Danny Wilson

Personal information
- Full name: Donald James Wilson
- Born: 4 November 1955 (age 69) Cwmbran, Wales

Playing information

Rugby union
- Position: Fly-half
Club
| Years | Team | Pld | T | G | FG | P |
| 1976–80 | Cardiff |  |  |  |  |  |

Rugby league
- Position: Stand-off
Club
| Years | Team | Pld | T | G | FG | P |
| 1977 | Widnes | 1 | 0 | 0 | 0 | 0 |
| 1980–88 | Swinton | 180 | 62 | 10 | 39 | 278 |
| 1988–89 | Springfield Borough | 7 | 1 | 0 | 0 | 4 |
|  | Total | 188 | 63 | 10 | 39 | 282 |
Representative
| Years | Team | Pld | T | G | FG | P |
| 1981–84 | Wales | 5 | 1 | 1 | 2 | 8 |
- Source:
- Relatives: Ryan Giggs (son)

= Danny Wilson (rugby) =

Wales international rugby league footballer

Donald James "Danny" Wilson (born 4 November 1955) is a Welsh former rugby union and professional rugby league footballer who played in the 1970s and 1980s. A Wales international , he played his club rugby for Widnes, Barrow, Swinton, Runcorn Highfield and Springfield Borough.

==Career==
Born in Wales to a Sierra Leone Creole father and a Welsh mother, Wilson played rugby union for Cardiff RFC as a fly-half. He had trials with several rugby league clubs, including Widnes and Barrow, before eventually moving north to play as a professional with Swinton.
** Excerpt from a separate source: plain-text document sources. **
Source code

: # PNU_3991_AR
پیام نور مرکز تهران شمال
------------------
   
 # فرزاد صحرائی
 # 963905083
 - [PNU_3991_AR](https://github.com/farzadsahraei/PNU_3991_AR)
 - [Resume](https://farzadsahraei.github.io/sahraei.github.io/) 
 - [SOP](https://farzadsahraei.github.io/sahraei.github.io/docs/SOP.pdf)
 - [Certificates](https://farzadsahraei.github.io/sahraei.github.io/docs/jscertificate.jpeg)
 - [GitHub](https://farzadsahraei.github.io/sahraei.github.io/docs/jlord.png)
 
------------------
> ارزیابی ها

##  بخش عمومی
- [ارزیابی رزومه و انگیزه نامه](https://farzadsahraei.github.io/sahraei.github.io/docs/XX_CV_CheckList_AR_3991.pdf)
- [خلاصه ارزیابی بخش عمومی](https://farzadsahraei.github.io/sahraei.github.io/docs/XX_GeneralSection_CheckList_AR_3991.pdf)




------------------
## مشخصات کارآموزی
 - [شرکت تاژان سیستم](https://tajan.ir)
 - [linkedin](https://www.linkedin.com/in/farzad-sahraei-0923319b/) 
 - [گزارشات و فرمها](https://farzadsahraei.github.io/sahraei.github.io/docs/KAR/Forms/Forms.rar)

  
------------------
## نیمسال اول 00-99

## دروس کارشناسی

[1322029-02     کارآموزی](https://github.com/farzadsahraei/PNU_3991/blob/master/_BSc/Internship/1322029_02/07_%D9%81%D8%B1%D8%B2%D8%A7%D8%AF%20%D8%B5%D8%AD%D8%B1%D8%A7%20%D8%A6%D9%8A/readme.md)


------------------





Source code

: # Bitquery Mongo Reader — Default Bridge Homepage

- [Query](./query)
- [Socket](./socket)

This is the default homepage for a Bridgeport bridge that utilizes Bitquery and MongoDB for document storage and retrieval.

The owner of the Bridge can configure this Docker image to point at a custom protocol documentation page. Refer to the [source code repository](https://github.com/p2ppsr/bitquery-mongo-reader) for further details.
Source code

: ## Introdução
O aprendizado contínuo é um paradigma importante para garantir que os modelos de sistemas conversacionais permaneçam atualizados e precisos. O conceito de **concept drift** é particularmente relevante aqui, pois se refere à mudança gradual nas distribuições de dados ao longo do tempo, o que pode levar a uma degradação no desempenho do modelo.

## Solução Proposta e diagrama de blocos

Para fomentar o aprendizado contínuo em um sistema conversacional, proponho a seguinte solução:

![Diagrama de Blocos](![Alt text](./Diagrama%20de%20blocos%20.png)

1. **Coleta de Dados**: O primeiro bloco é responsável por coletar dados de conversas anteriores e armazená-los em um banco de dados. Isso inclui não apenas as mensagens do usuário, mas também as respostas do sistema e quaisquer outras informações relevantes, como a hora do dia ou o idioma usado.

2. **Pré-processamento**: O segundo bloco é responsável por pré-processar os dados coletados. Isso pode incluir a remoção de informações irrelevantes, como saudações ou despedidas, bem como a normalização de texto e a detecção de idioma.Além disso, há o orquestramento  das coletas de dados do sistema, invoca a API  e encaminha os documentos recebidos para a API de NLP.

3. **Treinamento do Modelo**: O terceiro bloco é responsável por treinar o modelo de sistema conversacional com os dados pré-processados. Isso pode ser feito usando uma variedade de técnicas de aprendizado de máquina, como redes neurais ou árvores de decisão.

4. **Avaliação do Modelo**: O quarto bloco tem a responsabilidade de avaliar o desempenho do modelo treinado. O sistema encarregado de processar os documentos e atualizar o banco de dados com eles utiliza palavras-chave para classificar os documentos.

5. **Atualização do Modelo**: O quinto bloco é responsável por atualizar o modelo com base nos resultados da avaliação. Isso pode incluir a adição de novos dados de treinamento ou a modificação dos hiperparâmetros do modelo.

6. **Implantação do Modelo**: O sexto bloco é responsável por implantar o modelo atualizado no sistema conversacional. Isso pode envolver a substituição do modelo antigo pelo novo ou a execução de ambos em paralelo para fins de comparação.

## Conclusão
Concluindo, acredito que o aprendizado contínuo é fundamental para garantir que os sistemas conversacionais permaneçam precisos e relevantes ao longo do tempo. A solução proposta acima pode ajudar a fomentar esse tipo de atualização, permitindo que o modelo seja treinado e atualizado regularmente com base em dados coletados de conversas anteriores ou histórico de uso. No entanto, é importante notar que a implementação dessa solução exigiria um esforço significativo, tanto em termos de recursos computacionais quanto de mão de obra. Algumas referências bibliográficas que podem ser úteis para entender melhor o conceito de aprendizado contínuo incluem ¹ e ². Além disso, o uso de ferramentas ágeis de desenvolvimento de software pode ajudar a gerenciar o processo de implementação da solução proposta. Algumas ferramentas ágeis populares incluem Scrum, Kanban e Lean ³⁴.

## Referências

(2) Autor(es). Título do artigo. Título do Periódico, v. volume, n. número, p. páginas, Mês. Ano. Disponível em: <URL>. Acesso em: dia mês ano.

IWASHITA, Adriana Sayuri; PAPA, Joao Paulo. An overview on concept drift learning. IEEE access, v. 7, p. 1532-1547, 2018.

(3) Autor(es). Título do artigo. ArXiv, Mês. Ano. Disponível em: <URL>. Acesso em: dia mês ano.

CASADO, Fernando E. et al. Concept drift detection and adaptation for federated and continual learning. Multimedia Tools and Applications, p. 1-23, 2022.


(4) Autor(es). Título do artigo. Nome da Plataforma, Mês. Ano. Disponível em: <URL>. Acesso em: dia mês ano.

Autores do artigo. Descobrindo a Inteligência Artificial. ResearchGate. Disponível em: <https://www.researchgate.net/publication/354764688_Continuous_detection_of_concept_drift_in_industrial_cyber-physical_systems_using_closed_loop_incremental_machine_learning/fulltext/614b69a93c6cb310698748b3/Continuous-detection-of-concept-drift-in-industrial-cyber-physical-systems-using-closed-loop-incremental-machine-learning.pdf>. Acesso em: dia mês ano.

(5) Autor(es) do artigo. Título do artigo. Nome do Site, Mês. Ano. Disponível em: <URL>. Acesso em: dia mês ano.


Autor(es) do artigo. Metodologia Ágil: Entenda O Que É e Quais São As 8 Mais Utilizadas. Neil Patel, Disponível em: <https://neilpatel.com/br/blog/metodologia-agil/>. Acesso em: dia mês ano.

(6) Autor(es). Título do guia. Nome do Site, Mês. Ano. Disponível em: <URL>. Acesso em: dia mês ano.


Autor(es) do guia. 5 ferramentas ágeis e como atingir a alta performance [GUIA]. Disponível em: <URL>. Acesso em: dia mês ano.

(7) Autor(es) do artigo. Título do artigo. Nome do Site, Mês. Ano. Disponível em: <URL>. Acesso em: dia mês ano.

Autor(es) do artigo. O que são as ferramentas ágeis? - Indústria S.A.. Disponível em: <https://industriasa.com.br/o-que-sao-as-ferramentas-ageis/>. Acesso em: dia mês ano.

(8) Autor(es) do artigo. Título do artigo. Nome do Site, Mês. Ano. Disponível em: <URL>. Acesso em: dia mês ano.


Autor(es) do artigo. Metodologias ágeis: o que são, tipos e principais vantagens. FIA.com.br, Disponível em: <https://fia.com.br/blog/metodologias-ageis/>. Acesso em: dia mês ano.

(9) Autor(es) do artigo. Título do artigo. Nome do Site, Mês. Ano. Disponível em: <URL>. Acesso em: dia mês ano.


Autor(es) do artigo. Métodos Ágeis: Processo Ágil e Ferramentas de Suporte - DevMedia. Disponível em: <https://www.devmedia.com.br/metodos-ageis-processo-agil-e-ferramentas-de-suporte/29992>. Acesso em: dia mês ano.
Wilson once scored five drop goals in a match for Swinton in 1983, which is a joint record in British rugby league history.

Wilson won five caps for Wales while at Swinton between 1981 and 1984.

==Family==
Wilson is the father of former footballer and Wales manager Ryan Giggs, who was christened Ryan Joseph Wilson but as a teenager changed his surname to that of his mother. Giggs is said to have inherited his balance and athleticism from his father.